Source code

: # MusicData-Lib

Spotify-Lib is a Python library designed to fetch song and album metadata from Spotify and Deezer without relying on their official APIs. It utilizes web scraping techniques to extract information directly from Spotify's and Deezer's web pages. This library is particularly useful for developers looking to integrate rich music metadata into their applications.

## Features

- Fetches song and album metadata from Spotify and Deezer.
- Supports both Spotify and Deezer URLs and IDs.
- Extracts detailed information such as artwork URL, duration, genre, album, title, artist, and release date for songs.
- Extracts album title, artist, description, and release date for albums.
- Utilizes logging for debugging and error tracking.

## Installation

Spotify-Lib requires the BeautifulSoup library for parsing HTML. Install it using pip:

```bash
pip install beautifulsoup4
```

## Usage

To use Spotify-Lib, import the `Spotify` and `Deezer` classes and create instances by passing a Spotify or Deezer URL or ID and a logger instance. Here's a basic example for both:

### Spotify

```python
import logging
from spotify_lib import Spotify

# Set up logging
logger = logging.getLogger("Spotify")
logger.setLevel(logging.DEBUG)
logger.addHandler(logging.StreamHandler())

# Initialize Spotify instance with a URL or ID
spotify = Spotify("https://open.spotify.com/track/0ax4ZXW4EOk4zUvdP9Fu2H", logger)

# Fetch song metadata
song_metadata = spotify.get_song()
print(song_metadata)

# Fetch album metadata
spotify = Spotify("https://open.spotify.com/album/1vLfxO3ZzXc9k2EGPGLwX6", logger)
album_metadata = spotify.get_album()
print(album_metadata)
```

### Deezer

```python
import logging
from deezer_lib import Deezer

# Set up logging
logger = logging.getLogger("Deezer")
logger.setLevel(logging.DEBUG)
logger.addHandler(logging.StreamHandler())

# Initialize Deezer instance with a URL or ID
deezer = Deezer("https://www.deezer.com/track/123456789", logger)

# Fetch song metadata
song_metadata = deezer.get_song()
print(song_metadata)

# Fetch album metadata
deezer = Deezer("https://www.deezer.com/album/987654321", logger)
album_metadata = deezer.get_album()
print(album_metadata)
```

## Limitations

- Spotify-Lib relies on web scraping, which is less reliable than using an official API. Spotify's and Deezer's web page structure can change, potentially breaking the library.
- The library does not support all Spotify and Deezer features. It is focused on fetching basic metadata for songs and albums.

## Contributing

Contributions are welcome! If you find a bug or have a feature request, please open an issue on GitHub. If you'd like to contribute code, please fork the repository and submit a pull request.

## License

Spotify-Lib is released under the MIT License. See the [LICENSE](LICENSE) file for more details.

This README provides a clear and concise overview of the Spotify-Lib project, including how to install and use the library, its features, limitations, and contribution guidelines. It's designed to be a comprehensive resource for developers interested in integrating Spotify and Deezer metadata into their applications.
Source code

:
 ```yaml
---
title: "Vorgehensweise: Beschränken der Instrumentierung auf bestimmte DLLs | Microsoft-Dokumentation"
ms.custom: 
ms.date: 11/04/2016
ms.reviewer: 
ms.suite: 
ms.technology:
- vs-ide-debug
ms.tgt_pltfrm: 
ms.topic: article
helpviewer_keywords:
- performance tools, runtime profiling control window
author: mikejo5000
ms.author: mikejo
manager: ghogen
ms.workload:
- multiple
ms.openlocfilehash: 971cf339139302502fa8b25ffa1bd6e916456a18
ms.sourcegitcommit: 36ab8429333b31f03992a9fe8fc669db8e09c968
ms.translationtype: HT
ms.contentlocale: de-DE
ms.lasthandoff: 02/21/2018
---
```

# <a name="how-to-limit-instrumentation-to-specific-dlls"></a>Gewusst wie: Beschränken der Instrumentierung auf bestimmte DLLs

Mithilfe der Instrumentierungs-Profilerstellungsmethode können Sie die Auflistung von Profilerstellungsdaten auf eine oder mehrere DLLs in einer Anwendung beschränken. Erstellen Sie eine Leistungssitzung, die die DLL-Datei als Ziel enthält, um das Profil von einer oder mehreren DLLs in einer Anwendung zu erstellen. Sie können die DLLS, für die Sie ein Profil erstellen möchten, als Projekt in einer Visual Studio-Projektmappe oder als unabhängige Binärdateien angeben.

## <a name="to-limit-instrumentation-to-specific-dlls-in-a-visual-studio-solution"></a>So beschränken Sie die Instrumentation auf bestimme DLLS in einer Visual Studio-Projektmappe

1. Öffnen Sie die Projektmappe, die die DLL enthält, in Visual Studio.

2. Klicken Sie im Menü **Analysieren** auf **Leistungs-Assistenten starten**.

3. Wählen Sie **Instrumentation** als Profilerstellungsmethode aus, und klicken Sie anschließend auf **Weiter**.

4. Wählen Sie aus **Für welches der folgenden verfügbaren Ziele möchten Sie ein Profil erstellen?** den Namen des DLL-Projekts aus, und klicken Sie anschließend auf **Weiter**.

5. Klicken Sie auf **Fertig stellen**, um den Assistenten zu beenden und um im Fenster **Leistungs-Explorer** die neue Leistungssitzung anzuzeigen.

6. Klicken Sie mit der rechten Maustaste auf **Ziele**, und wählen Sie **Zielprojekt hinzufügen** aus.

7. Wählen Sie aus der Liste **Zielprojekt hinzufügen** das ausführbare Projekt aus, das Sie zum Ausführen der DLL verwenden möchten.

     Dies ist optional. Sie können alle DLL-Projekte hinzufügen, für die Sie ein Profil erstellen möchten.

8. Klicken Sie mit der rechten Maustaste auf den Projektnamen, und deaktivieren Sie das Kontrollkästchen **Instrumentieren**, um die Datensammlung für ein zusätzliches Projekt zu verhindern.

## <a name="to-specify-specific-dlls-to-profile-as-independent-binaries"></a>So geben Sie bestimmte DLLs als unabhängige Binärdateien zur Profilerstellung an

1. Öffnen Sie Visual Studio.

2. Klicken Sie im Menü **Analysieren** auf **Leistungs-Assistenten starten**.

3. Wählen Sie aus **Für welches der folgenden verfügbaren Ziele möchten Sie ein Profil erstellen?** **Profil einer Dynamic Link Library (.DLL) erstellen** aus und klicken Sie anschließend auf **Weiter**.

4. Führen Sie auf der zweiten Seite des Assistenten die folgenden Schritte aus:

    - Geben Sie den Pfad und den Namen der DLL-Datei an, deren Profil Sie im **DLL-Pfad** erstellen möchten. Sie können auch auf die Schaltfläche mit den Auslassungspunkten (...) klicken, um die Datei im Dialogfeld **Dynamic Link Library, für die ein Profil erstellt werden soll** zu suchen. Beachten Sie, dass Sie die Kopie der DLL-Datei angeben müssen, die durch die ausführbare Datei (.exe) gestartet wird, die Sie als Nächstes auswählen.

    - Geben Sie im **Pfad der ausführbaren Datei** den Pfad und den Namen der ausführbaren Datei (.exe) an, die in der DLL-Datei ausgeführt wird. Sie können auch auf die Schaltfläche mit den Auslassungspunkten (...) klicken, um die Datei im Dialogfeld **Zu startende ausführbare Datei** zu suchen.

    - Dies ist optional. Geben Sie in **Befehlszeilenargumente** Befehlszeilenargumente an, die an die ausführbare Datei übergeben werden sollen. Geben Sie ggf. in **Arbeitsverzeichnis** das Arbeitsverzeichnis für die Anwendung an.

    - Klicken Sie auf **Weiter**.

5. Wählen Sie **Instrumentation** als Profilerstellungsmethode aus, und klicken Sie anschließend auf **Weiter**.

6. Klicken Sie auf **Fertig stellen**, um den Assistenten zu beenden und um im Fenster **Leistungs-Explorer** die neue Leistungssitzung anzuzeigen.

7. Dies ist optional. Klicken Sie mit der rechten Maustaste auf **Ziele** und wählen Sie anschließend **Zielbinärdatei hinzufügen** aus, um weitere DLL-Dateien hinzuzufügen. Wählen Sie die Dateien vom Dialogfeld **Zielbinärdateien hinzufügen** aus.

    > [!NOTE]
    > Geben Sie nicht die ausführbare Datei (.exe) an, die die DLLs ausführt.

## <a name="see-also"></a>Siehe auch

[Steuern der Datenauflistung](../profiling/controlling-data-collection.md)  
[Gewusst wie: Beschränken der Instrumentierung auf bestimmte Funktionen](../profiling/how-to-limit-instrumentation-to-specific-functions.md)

* WORK INSTRUCTION:
Reproduce, exactly and with both ends included, every line from the one that contains "- Geben Sie den" to the end of the listing above.

* SOLUTION FOR THIS EXERCISE:
    - Geben Sie den Pfad und den Namen der DLL-Datei an, deren Profil Sie im **DLL-Pfad** erstellen möchten. Sie können auch auf die Schaltfläche mit den Auslassungspunkten (...) klicken, um die Datei im Dialogfeld **Dynamic Link Library, für die ein Profil erstellt werden soll** zu suchen. Beachten Sie, dass Sie die Kopie der DLL-Datei angeben müssen, die durch die ausführbare Datei (.exe) gestartet wird, die Sie als Nächstes auswählen.

    - Geben Sie im **Pfad der ausführbaren Datei** den Pfad und den Namen der ausführbaren Datei (.exe) an, die in der DLL-Datei ausgeführt wird. Sie können auch auf die Schaltfläche mit den Auslassungspunkten (...) klicken, um die Datei im Dialogfeld **Zu startende ausführbare Datei** zu suchen.

    - Dies ist optional. Geben Sie in **Befehlszeilenargumente** Befehlszeilenargumente an, die an die ausführbare Datei übergeben werden sollen. Geben Sie ggf. in **Arbeitsverzeichnis** das Arbeitsverzeichnis für die Anwendung an.

    - Klicken Sie auf **Weiter**.

5. Wählen Sie **Instrumentation** als Profilerstellungsmethode aus, und klicken Sie anschließend auf **Weiter**.

6. Klicken Sie auf **Fertig stellen**, um den Assistenten zu beenden und um im Fenster **Leistungs-Explorer** die neue Leistungssitzung anzuzeigen.

7. Dies ist optional. Klicken Sie mit der rechten Maustaste auf **Ziele** und wählen Sie anschließend **Zielbinärdatei hinzufügen** aus, um weitere DLL-Dateien hinzuzufügen. Wählen Sie die Dateien vom Dialogfeld **Zielbinärdateien hinzufügen** aus.

    > [!NOTE]
    > Geben Sie nicht die ausführbare Datei (.exe) an, die die DLLs ausführt.

## <a name="see-also"></a>Siehe auch

[Steuern der Datenauflistung](../profiling/controlling-data-collection.md)  
[Gewusst wie: Beschränken der Instrumentierung auf bestimmte Funktionen](../profiling/how-to-limit-instrumentation-to-specific-functions.md)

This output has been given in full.